__Problem to solve__: Reproduce every entry exactly as written.

Dataset records
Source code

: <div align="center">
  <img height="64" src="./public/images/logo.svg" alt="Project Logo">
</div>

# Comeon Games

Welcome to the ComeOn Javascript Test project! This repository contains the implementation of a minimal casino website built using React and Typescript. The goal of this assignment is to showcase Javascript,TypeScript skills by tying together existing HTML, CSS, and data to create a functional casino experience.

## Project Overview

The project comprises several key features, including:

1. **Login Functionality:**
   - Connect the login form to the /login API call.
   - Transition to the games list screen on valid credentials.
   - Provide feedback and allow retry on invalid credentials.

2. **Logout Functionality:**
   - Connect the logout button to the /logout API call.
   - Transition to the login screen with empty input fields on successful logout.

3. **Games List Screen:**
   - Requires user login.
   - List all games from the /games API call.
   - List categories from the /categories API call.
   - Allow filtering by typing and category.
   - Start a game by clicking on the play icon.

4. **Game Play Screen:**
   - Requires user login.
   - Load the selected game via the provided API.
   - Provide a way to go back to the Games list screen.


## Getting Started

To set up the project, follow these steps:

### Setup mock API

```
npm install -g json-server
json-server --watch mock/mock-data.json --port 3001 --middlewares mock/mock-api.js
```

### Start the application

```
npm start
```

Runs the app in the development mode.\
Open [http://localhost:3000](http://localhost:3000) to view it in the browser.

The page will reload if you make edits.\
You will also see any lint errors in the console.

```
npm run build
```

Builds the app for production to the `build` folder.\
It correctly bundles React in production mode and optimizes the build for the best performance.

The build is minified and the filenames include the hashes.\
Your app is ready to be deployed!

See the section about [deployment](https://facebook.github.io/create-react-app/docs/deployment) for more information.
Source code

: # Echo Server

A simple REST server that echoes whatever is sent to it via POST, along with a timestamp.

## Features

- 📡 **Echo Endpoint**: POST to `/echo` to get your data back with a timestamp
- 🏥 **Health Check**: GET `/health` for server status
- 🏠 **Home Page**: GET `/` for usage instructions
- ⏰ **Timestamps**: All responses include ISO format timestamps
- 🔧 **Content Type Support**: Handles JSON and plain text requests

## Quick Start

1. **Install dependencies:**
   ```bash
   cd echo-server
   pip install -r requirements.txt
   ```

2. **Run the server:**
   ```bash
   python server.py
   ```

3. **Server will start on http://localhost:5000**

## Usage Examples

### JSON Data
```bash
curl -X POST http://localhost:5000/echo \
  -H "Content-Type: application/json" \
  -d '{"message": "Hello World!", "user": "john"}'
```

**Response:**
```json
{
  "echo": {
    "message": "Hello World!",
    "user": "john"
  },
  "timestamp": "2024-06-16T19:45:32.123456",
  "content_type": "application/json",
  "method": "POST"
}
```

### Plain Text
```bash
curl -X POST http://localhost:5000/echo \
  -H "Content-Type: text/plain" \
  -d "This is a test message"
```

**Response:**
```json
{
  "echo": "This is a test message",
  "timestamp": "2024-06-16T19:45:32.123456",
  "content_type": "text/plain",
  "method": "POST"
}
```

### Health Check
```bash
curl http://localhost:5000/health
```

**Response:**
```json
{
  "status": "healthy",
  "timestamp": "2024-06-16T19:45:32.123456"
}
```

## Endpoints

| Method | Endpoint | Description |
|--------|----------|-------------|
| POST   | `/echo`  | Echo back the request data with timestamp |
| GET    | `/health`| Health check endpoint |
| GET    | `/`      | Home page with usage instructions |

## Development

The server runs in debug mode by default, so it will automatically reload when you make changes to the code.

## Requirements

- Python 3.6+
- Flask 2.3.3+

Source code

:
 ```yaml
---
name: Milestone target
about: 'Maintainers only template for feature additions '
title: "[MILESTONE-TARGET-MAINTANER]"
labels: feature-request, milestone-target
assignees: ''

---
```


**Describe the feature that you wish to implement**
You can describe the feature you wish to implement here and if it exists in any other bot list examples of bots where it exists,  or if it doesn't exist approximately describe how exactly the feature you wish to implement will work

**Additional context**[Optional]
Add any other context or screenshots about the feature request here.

__Solution for this task__:
Source code

: <div align="center">
  <img height="64" src="./public/images/logo.svg" alt="Project Logo">
</div>

# Comeon Games

Welcome to the ComeOn Javascript Test project! This repository contains the implementation of a minimal casino website built using React and Typescript. The goal of this assignment is to showcase Javascript,TypeScript skills by tying together existing HTML, CSS, and data to create a functional casino experience.

## Project Overview

The project comprises several key features, including:

1. **Login Functionality:**
   - Connect the login form to the /login API call.
   - Transition to the games list screen on valid credentials.
   - Provide feedback and allow retry on invalid credentials.

2. **Logout Functionality:**
   - Connect the logout button to the /logout API call.
   - Transition to the login screen with empty input fields on successful logout.

3. **Games List Screen:**
   - Requires user login.
   - List all games from the /games API call.
   - List categories from the /categories API call.
   - Allow filtering by typing and category.
   - Start a game by clicking on the play icon.

4. **Game Play Screen:**
   - Requires user login.
   - Load the selected game via the provided API.
   - Provide a way to go back to the Games list screen.


## Getting Started

To set up the project, follow these steps:

### Setup mock API

```
npm install -g json-server
json-server --watch mock/mock-data.json --port 3001 --middlewares mock/mock-api.js
```

### Start the application

```
npm start
```

Runs the app in the development mode.\
Open [http://localhost:3000](http://localhost:3000) to view it in the browser.

The page will reload if you make edits.\
You will also see any lint errors in the console.

```
npm run build
```

Builds the app for production to the `build` folder.\
It correctly bundles React in production mode and optimizes the build for the best performance.

The build is minified and the filenames include the hashes.\
Your app is ready to be deployed!

See the section about [deployment](https://facebook.github.io/create-react-app/docs/deployment) for more information.
Source code

: # Echo Server

A simple REST server that echoes whatever is sent to it via POST, along with a timestamp.

## Features

- 📡 **Echo Endpoint**: POST to `/echo` to get your data back with a timestamp
- 🏥 **Health Check**: GET `/health` for server status
- 🏠 **Home Page**: GET `/` for usage instructions
- ⏰ **Timestamps**: All responses include ISO format timestamps
- 🔧 **Content Type Support**: Handles JSON and plain text requests

## Quick Start

1. **Install dependencies:**
   ```bash
   cd echo-server
   pip install -r requirements.txt
   ```

2. **Run the server:**
   ```bash
   python server.py
   ```

3. **Server will start on http://localhost:5000**

## Usage Examples

### JSON Data
```bash
curl -X POST http://localhost:5000/echo \
  -H "Content-Type: application/json" \
  -d '{"message": "Hello World!", "user": "john"}'
```

**Response:**
```json
{
  "echo": {
    "message": "Hello World!",
    "user": "john"
  },
  "timestamp": "2024-06-16T19:45:32.123456",
  "content_type": "application/json",
  "method": "POST"
}
```

### Plain Text
```bash
curl -X POST http://localhost:5000/echo \
  -H "Content-Type: text/plain" \
  -d "This is a test message"
```

**Response:**
```json
{
  "echo": "This is a test message",
  "timestamp": "2024-06-16T19:45:32.123456",
  "content_type": "text/plain",
  "method": "POST"
}
```

### Health Check
```bash
curl http://localhost:5000/health
```

**Response:**
```json
{
  "status": "healthy",
  "timestamp": "2024-06-16T19:45:32.123456"
}
```

## Endpoints

| Method | Endpoint | Description |
|--------|----------|-------------|
| POST   | `/echo`  | Echo back the request data with timestamp |
| GET    | `/health`| Health check endpoint |
| GET    | `/`      | Home page with usage instructions |

## Development

The server runs in debug mode by default, so it will automatically reload when you make changes to the code.

## Requirements

- Python 3.6+
- Flask 2.3.3+

Source code

:
 ```yaml
---
name: Milestone target
about: 'Maintainers only template for feature additions '
title: "[MILESTONE-TARGET-MAINTANER]"
labels: feature-request, milestone-target
assignees: ''

---
```


**Describe the feature that you wish to implement**
You can describe the feature you wish to implement here and if it exists in any other bot list examples of bots where it exists,  or if it doesn't exist approximately describe how exactly the feature you wish to implement will work

**Additional context**[Optional]
Add any other context or screenshots about the feature request here.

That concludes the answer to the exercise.